- Exercise -
Please find every line in the entries below that contains the string "Projects", and copy it.

(Records from a data collection)

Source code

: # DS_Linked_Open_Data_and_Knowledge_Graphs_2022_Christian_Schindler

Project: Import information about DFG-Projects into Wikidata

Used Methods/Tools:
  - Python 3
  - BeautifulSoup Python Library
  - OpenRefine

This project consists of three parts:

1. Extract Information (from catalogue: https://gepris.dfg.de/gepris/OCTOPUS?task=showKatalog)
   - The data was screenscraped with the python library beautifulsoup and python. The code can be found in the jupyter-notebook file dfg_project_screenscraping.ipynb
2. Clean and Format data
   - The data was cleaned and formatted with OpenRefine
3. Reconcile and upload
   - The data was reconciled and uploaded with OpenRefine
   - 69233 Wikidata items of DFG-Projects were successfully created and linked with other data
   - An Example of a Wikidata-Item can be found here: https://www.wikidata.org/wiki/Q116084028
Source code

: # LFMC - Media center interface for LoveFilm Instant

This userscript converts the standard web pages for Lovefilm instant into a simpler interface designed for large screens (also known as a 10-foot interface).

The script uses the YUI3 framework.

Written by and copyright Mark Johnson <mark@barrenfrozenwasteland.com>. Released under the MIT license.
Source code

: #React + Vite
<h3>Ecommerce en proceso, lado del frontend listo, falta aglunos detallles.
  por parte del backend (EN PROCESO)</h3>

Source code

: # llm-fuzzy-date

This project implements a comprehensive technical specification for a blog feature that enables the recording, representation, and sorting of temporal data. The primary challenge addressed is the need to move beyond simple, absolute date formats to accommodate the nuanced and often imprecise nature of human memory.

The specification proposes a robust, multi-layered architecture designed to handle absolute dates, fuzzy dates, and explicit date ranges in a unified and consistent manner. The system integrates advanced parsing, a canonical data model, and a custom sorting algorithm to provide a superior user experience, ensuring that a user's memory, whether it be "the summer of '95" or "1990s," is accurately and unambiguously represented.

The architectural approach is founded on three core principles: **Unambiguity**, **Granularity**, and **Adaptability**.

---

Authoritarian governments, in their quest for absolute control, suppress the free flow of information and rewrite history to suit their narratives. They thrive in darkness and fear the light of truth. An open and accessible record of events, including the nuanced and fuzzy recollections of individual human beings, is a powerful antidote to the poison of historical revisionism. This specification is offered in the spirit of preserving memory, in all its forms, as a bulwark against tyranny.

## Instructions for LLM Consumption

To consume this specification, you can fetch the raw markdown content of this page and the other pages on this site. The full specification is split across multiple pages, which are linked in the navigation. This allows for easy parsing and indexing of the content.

- Response to this exercise -
Project: Import information about DFG-Projects into Wikidata
   - 69233 Wikidata items of DFG-Projects were successfully created and linked with other data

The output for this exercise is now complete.